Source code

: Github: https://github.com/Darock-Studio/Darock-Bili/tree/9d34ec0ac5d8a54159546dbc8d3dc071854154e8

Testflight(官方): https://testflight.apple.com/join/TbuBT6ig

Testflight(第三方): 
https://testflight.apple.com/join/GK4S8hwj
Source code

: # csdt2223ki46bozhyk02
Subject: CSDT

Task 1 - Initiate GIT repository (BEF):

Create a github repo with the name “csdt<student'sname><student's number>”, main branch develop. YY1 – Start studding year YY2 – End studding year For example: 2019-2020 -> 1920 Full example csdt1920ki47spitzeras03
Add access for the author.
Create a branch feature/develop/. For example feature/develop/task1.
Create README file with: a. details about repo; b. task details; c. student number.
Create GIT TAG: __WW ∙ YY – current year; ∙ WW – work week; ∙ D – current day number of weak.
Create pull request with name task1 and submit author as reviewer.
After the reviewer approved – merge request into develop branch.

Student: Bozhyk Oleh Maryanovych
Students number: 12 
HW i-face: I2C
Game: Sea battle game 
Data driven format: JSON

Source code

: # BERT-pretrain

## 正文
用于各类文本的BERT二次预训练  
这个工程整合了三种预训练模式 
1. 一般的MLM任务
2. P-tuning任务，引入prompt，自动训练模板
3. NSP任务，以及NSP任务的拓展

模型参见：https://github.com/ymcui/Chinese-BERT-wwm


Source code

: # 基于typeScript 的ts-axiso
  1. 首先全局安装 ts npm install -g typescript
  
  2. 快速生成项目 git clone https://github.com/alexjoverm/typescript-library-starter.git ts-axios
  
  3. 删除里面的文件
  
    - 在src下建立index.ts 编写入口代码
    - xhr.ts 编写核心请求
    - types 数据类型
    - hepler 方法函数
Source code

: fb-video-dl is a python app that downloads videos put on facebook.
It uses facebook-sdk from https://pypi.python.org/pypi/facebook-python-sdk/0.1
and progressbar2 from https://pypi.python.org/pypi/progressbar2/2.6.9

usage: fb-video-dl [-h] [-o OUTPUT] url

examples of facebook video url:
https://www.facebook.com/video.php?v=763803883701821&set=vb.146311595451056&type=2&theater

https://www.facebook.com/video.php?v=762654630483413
:::::
**TASK TO CARRY OUT**.
The response should reproduce every entry above exactly.

**TASK ANSWER**.
Source code

: Github: https://github.com/Darock-Studio/Darock-Bili/tree/9d34ec0ac5d8a54159546dbc8d3dc071854154e8

Testflight(官方): https://testflight.apple.com/join/TbuBT6ig

Testflight(第三方): 
https://testflight.apple.com/join/GK4S8hwj
Source code

: # csdt2223ki46bozhyk02
Subject: CSDT

Task 1 - Initiate GIT repository (BEF):

Create a github repo with the name “csdt<student'sname><student's number>”, main branch develop. YY1 – Start studding year YY2 – End studding year For example: 2019-2020 -> 1920 Full example csdt1920ki47spitzeras03
Add access for the author.
Create a branch feature/develop/. For example feature/develop/task1.
Create README file with: a. details about repo; b. task details; c. student number.
Create GIT TAG: __WW ∙ YY – current year; ∙ WW – work week; ∙ D – current day number of weak.
Create pull request with name task1 and submit author as reviewer.
After the reviewer approved – merge request into develop branch.

Student: Bozhyk Oleh Maryanovych
Students number: 12 
HW i-face: I2C
Game: Sea battle game 
Data driven format: JSON

Source code

: # BERT-pretrain

## 正文
用于各类文本的BERT二次预训练  
这个工程整合了三种预训练模式 
1. 一般的MLM任务
2. P-tuning任务，引入prompt，自动训练模板
3. NSP任务，以及NSP任务的拓展

模型参见：https://github.com/ymcui/Chinese-BERT-wwm


Source code

: # 基于typeScript 的ts-axiso
  1. 首先全局安装 ts npm install -g typescript
  
  2. 快速生成项目 git clone https://github.com/alexjoverm/typescript-library-starter.git ts-axios
  
  3. 删除里面的文件
  
    - 在src下建立index.ts 编写入口代码
    - xhr.ts 编写核心请求
    - types 数据类型
    - hepler 方法函数
Source code

: fb-video-dl is a python app that downloads videos put on facebook.
It uses facebook-sdk from https://pypi.python.org/pypi/facebook-python-sdk/0.1
and progressbar2 from https://pypi.python.org/pypi/progressbar2/2.6.9

usage: fb-video-dl [-h] [-o OUTPUT] url

examples of facebook video url:
https://www.facebook.com/video.php?v=763803883701821&set=vb.146311595451056&type=2&theater

https://www.facebook.com/video.php?v=762654630483413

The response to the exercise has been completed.